Siamo condotti a credere, a causa delle storture imposte da una società turbocapitalista che sulla fretta ha fondato tutta la sua ricchezza, che il silenzio significhi assenza, improduttività, fragilità. 


Releghiamo il silenzio all’inutilità, perché non è tangibile, non è misurabile, non è monetizzabile.


Eppure è solo nel silenzio, quello autentico e profondo, che è possibile dare voce al sentire più che al pensare, al sentire profondo che ci racconta, senza autonarrazioni, chi siamo e cosa desideriamo.

Cosa ci ferisce e cosa ci reca gioia.





Tuttavia, in leggera discordanza con Polla - Mattiot, non ritengo che nella scelta di smettere di tacere si attui il primo riconoscimento dell’altro.

Ritengo, piuttosto, che vi sia soprattutto nel silenzio il germoglio del riconoscimento dell’alterità, laddove per riconoscimento si intende il conferire identità e dignità a qualcosa di altro da me.

Il silenzio, anch’esso, ha diverse forme.

Esiste il silenzio meditativo, quello punitivo, quello di condivisione della quiete o della sofferenza, il silenzio che rispetta lo spazio dell’altro.


Il silenzio genera comprensione ed è solo nella comprensione che io posso davvero riconoscere l’altro in quanto tale.


La forma verbale, spesso, più che configurarsi come una scelta di riconoscimento dell’altro, finisce per diventare una volontà di sopruso verso l’altro, soprattutto laddove, come sottolinea anche l’autrice del brano in questione, non sono in grado di passare velocemente dal ruolo di parlante a quello di ascoltatore, capace di rispettare le pause e di non farmi guidare dal giudizio o dal pregiudizio mentre sono nella fase di ascolto.


Il dialogo, tuttavia, oggi non vede solo la sua espressione nella parola verbale ma, sempre più, in quella scritta. 

Con l’avvento e la dittatura dei social network e della messaggistica istantanea ci siamo trasformati in urlatori seriali, in dialoganti senza contraddittorio, in maestri di monologhi in cui l’altro è nel migliore dei casi un altro idealizzato, una riproduzione virtuale dell’idea che io ho dell’altro. 

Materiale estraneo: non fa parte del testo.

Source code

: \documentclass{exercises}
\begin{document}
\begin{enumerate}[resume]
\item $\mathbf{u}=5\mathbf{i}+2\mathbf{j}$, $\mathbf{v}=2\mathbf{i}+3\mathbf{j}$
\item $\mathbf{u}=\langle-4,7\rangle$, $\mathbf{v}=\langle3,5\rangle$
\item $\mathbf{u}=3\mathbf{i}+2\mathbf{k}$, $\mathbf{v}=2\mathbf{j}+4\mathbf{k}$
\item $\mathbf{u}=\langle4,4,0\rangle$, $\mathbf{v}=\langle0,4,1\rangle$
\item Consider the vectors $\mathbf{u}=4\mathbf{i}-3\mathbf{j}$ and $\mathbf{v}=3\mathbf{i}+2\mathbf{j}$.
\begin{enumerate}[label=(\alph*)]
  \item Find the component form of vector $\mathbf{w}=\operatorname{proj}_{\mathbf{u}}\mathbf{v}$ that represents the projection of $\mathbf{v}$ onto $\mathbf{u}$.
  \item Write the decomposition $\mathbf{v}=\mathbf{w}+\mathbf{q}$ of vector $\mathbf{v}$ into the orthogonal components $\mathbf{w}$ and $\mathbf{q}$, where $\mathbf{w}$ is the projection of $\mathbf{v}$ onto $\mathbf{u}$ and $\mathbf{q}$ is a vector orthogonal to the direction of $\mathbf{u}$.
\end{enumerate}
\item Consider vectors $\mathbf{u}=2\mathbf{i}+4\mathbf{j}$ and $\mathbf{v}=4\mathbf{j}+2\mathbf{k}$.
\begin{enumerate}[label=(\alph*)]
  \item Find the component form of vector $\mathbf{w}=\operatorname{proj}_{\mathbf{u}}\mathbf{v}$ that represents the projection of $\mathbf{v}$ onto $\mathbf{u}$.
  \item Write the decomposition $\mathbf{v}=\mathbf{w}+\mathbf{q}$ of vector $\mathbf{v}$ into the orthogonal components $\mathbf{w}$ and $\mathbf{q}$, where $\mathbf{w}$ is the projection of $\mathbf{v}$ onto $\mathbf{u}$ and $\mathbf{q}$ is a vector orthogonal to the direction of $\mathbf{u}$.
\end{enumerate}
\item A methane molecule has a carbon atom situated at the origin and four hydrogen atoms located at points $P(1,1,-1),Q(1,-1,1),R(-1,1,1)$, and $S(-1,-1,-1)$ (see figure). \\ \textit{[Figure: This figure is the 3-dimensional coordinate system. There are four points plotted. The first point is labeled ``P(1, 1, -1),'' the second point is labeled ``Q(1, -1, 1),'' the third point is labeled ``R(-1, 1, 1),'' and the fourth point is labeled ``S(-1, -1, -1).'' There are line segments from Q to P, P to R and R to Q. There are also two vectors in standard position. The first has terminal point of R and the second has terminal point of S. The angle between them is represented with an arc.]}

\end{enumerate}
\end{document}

Nel peggiori dei casi, invece, l’altro è un altro indefinito, una platea senza volto, né con anima distinta, a cui rivolgersi costantemente per un bisogno continuo di approvazione e auto - riconoscimento.

I like, i commenti, le condivisioni, infatti, sono tutti privi di reale ri-conoscimento della nostra identità, ma per mezzo delle scariche di dopamina che costantemente ci donano, ci regalano l’illusione di un riconoscimento che diventa tale solo perché siamo noi ad attribuirgli quel significato.

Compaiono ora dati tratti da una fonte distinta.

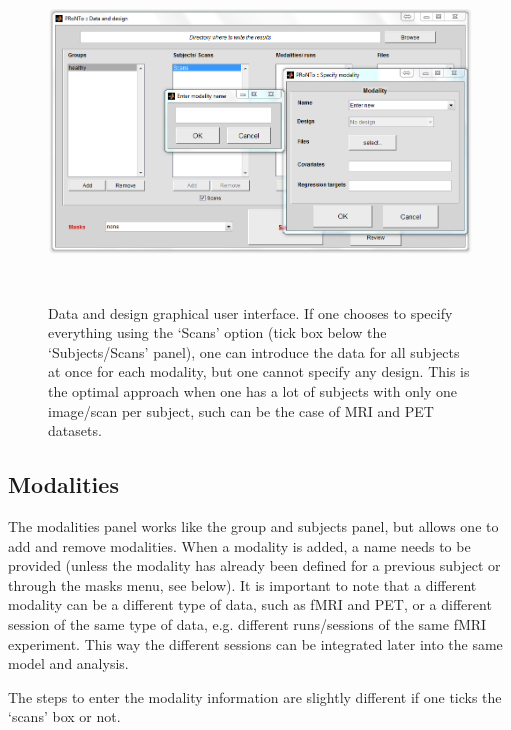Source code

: \begin{figure}[!h]
  \begin{center}
      \includegraphics[height=3.5in]{images/Figure3.png}
   \caption{Data and design graphical user interface. If one chooses to specify everything using the `Scans' option (tick box below the `Subjects/Scans' panel), one can introduce the data for all subjects at once for each modality, but one cannot specify any design. This is the optimal approach when one has a lot of subjects with only one image/scan per subject, such can be the case of MRI and PET datasets.}
    \label{Fig2.3}
  \end{center}
\end{figure}

\subsection{Modalities} 

The modalities panel works like the group and subjects panel, but allows one to add and remove modalities. When a modality is added, a name needs to be provided (unless the modality has already been defined for a previous subject or through the masks menu, see below). It is important to note that a different modality can be a different type of data, such as fMRI and PET, or a different session of the same type of data, e.g. different runs/sessions of the same fMRI experiment. This way the different sessions can be integrated later into the same model and analysis.

The steps to enter the modality information are slightly different if one ticks the `scans' box or not.

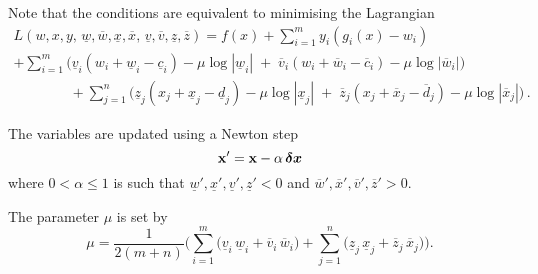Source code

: \documentclass[11pt,a4paper]{article}
\newcommand{\unl}[1]{{\ \!\underline{\;\!\!#1\;\!\!}\ \!}}
\renewcommand{\unl}[1]{{\underline{#1}}}
\newcommand{\ovl}[1]{{\bar{#1}}}
\renewcommand{\ovl}[1]{{\overline{#1}}}
\newcommand{\cl}{{\underline{c}}}
\newcommand{\dl}{{\underline{d}}}
\newcommand{\vl}{{\unl{v}}}
\newcommand{\wl}{{\unl{w}}}
\newcommand{\xl}{{\unl{x}}}
\newcommand{\zl}{{\unl{z}}}
\newcommand{\cu}{{\overline{c}}}
\newcommand{\du}{{\overline{d}}}
\newcommand{\vu}{{\ovl{v}}}
\newcommand{\wu}{{\ovl{w}}}
\newcommand{\xu}{{\ovl{x}}}
\newcommand{\zu}{{\ovl{z}}}
\newcommand{\w}{w}
\newcommand{\x}{x}
\newcommand{\y}{y}
\begin{document}
Note that the conditions are equivalent to minimising the Lagrangian
\begin{multline*} L(\w,\x,\y,\,\wl,\wu,\xl,\xu,\,\vl,\vu,\zl,\zu) = f(\x) + \sum_{i=1}^{m} \y_i(g_i(\x)-\w_i) \\
     + \sum_{i=1}^{m} \bigl(  \vl_i(\w_i+\wl_i-\cl_i)\!-\!\mu\log\!|\wl_i| \;+\; \vu_i(\w_i+\wu_i-\cu_i)\!-\!\mu\log\!|\wu_i| \bigr) \\
     \qquad\qquad + \sum_{j=1}^{n} \bigl(  \zl_j(\x_j+\xl_j-\dl_j)\!-\!\mu\log\!|\xl_j| \;+\; \zu_j(\x_j+\xu_j-\du_j)\!-\!\mu\log\!|\xu_j| \bigr) \,. \end{multline*}

The variables are updated using a Newton step
\[ \mathbf{x}' = \mathbf{x} - \alpha \, \mbox{\boldmath$\delta x$} \]
where $0<\alpha\leq 1$ is such that $\wl',\xl',\vl',\zl' < 0$ and $\wu',\xu',\vu',\zu'>0$.

The parameter $\mu$ is set by
\[  \mu = \frac{1}{2(m+n)} \biggl( \sum_{i=1}^{m}\bigl(\vl_i\,\wl_i+\vu_i\,\wu_i\bigr) + \sum_{j=1}^{n}\bigl(\zl_j\,\xl_j+\zu_j\,\xu_j\bigr) \biggr) . \]
\end{document}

E in questa fretta della parola, abbiamo disimparato non solo a fare silenzio ma anche ad attendere.


Nell’attesa io posso davvero crescere, imparare, soffrire, gioire e quindi dare a me stesso, e all’altro, un diritto all’esistenza.


La parola, in questo dialogismo continuo, spesso viene svuotata di significato e di significante, diventando solo il mezzo per salire un altro gradino più su sulla piramide di un successo illusorio. 

In questo dialogismo continuo, la parola diventa il mezzo con cui la società capitalistica si arricchisce ai danni della nostra autenticità e dei nostri bisogni più profondi, una società che ci vuole soli un una rete iperconnessa, muti ma mai in silenzio. 


Figuranti sorridenti ma mai, realmente, felici.